So I've been doing a lot of reading for my dissertation. I'm working on the chapter that I've been dreading, Chapter One, also known in academic circles as the Theoretical Grounding for everything else I write. That means reading what other academics have written and explaining why what I'm writing is totally based in their Very Important Ideas and not just being Pulled Out Of My Ass.
In the course of reading the Very Important Work On the Meaning Of Laughter also known as Rabelais and His World by Mikhail Bakhtin, I have discovered:
jokes about asses (both donkeys and anuses)
snark about Stalin disguised as snark about the Catholic church
grand pronouncements about the Renaissance as the pinnacle of all laughter throughout history
funny old-fashioned translations ("gay" for "happy;" "swab" for what I believe should be "douche")
odd asides about the campiness of pre-16th-century monastic humor
irritating uses of the royal "we"
It's not as bad as I thought it would be, though I have a constant desire to remind the translator that Bakhtin is discussing jokes about shit and sex; is "the material bodily lower stratum" really the best phrase to use?
On the other hand, it's not as good as Wayne Koestenbaum's The Anatomy of Harpo Marx, which is ridiculous and has pictures and uses the phrase "duck-mouth" a lot.
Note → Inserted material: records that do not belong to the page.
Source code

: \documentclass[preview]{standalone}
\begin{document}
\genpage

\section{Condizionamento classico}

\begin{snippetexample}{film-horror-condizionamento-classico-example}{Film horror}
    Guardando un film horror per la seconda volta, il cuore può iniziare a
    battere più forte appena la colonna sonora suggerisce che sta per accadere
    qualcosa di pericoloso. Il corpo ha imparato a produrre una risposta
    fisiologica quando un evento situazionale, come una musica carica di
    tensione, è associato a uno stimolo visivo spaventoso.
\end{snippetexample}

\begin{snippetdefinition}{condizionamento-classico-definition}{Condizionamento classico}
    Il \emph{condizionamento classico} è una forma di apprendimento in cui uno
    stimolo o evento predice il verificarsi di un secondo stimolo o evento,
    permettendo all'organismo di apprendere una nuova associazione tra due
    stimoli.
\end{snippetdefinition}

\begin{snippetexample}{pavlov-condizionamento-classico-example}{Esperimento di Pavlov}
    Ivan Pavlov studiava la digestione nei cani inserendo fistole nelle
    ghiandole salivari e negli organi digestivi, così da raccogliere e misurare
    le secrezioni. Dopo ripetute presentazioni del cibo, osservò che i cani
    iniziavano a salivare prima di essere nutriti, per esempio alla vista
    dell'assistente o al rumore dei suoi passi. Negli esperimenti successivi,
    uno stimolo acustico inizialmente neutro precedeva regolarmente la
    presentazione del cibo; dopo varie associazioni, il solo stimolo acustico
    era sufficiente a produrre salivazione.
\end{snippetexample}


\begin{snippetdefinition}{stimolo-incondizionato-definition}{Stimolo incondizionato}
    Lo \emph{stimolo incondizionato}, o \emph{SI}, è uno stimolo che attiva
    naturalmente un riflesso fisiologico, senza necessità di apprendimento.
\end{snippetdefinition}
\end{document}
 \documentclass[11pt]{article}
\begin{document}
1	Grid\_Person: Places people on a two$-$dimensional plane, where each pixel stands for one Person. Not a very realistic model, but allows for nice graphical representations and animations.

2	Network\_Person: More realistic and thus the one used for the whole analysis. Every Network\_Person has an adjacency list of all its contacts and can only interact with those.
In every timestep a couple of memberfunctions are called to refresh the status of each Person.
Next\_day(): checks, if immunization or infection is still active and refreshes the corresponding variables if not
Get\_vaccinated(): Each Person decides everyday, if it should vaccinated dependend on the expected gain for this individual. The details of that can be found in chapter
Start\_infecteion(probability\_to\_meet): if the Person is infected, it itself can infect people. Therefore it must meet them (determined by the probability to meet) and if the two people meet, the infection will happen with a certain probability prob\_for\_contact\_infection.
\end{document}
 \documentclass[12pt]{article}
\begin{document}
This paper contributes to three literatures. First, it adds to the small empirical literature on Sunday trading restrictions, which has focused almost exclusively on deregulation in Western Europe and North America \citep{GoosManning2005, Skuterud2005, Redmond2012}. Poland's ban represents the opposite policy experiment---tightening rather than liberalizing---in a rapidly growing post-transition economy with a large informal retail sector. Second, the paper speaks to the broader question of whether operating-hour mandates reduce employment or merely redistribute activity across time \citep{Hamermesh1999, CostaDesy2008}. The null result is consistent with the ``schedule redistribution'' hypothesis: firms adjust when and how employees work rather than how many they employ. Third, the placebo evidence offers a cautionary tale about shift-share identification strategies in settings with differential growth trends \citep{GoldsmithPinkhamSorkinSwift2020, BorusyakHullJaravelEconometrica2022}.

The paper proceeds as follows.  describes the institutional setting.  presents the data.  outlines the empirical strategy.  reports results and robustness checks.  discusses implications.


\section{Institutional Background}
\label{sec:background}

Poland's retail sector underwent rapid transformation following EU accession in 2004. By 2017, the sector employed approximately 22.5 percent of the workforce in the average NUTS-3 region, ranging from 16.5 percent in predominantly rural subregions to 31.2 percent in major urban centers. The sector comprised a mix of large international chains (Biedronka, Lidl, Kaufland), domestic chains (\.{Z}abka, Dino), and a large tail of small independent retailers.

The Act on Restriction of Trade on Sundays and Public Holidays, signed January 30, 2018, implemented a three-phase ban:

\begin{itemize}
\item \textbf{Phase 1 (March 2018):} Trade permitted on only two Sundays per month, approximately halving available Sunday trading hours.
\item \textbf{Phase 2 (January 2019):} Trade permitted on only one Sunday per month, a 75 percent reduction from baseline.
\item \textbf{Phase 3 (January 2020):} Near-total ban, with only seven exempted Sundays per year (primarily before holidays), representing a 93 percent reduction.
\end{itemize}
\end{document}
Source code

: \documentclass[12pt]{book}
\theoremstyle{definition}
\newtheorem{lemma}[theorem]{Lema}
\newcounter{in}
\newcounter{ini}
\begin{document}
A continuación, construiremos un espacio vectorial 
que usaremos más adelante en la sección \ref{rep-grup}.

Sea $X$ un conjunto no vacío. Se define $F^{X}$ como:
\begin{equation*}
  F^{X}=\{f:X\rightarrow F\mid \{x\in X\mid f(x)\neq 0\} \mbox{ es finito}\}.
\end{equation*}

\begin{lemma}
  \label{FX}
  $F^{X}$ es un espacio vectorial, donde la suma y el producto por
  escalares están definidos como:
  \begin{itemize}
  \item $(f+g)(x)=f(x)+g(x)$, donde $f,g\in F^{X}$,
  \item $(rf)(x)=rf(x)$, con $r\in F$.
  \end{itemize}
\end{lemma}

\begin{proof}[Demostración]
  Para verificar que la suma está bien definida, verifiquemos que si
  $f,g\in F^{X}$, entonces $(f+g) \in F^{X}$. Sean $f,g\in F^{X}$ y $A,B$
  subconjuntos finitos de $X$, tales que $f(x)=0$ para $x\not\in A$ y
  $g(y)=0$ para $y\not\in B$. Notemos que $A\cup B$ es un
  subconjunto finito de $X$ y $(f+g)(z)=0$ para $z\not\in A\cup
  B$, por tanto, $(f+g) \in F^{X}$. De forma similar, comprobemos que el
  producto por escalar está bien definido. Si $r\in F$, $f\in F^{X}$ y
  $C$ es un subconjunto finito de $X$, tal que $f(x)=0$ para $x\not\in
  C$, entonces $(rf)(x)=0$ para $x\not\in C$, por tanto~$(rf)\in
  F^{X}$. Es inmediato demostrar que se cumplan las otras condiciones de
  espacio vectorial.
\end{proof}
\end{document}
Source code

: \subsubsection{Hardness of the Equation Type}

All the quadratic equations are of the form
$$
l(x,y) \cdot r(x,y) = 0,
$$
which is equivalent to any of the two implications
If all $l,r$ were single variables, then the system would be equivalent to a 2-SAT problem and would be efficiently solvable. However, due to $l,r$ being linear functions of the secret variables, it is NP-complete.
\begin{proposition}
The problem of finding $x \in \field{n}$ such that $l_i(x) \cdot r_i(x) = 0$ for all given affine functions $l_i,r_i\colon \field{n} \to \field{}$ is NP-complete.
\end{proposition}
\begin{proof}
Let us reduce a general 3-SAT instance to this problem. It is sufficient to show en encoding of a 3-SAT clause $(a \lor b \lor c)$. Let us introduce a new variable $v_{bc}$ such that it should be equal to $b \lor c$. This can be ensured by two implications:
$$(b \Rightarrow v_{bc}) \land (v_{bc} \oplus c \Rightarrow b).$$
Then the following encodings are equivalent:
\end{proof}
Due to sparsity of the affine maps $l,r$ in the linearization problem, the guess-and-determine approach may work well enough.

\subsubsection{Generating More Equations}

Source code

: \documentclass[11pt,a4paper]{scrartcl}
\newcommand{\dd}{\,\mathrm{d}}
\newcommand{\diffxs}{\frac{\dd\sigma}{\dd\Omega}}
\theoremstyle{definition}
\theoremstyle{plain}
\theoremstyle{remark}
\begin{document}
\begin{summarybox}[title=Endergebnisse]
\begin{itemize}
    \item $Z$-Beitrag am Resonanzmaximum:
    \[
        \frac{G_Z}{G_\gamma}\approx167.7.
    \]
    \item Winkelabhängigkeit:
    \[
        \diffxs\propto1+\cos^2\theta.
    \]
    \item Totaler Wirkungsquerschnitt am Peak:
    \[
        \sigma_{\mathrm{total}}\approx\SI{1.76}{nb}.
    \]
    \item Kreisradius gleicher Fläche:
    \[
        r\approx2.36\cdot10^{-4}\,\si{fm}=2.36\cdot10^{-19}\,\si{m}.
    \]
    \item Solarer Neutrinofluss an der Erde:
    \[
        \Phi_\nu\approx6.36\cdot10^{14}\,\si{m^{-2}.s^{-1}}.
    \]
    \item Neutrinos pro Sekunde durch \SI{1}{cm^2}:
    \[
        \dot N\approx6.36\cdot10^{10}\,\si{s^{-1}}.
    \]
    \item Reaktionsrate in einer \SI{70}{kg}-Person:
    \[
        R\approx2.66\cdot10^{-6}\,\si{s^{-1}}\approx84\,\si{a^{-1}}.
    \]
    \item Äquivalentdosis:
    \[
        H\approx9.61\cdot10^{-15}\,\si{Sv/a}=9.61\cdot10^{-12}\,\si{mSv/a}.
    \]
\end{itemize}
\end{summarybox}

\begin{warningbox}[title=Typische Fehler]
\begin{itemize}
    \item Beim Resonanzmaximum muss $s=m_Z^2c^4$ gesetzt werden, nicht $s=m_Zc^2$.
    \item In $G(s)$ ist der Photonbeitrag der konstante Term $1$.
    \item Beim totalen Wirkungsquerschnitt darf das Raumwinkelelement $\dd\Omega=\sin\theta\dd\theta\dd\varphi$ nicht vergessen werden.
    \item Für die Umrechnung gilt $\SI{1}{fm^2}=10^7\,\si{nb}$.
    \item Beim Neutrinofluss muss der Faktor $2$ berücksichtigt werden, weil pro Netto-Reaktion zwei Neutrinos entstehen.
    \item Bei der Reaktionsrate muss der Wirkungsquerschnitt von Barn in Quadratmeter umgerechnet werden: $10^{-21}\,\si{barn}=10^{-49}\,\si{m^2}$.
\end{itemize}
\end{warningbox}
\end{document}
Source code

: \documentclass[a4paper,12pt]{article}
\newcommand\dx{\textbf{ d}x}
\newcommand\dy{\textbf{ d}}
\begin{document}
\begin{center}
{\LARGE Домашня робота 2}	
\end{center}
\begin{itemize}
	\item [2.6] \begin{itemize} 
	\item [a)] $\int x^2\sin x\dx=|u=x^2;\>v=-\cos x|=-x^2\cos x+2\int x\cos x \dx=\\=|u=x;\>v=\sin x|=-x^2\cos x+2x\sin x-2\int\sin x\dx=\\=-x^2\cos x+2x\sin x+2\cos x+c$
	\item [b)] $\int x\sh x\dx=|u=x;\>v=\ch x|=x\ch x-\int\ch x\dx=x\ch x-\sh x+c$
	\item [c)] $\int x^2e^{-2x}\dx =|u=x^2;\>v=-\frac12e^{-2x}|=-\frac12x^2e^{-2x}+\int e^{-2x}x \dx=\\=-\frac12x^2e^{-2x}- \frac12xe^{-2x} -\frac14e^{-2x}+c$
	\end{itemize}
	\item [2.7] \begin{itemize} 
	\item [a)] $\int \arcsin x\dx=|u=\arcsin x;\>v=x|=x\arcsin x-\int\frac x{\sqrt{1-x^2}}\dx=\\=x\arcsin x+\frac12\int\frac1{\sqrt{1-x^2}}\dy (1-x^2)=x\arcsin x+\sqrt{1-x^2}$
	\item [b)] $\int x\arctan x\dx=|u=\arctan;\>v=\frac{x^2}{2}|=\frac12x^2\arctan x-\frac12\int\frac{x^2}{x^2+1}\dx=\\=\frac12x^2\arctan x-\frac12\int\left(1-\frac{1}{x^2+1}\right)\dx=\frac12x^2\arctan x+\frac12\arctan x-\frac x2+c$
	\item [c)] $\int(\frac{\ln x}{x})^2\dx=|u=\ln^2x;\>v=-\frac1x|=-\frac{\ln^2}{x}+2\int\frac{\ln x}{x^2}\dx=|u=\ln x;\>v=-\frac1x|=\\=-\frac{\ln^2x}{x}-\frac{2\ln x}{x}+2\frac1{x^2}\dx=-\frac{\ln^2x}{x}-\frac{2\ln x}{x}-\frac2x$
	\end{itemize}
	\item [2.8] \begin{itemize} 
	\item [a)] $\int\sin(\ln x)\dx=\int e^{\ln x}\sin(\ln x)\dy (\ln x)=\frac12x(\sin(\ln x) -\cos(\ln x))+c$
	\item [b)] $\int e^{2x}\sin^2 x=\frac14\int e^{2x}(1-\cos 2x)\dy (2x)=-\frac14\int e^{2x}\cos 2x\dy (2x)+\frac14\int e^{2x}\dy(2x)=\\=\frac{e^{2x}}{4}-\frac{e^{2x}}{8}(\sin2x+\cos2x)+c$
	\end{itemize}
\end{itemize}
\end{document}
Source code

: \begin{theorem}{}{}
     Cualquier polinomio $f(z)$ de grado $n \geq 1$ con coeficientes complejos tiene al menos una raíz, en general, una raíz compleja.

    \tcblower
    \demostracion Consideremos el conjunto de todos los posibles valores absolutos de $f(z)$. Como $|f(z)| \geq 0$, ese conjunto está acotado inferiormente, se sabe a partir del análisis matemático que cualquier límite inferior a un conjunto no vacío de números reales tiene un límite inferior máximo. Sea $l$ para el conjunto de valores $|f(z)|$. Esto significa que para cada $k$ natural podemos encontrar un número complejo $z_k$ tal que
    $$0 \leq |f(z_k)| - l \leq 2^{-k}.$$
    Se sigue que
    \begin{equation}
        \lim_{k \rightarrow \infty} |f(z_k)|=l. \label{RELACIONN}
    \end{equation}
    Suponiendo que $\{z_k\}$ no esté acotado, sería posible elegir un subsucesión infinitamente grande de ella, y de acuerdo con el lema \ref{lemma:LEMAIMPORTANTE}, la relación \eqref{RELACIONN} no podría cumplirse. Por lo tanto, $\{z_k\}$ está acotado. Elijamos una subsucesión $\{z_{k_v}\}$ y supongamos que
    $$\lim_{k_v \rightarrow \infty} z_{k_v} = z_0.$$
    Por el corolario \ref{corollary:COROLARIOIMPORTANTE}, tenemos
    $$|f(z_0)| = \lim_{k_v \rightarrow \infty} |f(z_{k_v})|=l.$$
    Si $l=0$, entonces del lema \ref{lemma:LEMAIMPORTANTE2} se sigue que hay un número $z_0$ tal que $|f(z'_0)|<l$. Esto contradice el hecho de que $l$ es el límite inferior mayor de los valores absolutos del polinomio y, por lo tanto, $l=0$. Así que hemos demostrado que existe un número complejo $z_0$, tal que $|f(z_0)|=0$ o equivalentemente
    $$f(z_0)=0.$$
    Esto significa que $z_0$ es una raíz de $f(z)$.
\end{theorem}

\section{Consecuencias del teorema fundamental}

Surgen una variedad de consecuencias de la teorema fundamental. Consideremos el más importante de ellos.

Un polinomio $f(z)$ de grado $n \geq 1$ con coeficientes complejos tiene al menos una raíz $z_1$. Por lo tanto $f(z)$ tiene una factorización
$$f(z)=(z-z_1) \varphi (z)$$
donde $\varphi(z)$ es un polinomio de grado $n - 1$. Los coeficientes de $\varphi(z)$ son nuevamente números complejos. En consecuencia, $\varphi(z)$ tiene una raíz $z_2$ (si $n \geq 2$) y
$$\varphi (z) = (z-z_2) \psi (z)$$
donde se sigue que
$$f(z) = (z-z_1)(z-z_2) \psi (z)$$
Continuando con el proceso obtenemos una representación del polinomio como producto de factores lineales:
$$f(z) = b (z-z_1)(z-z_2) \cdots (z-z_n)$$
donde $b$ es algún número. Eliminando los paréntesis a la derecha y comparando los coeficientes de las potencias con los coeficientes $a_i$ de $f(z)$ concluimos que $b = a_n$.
Having made it through the first 150 pages out of 450 (introduction and chapter one), I am putting down Rabelais to start Bakhtin's Problems of Dostoevsky's Poetics, which promises to be just as pleasant and just as annoying, from what I recall of it. At least this book wasn't his dissertation, so it hopefully won't have as many long arguments with everyone who has every written anything relating to the author he is discussing.
I would like to point out, by way of advertisement for my own dissertation, that it will not be 450 pages long.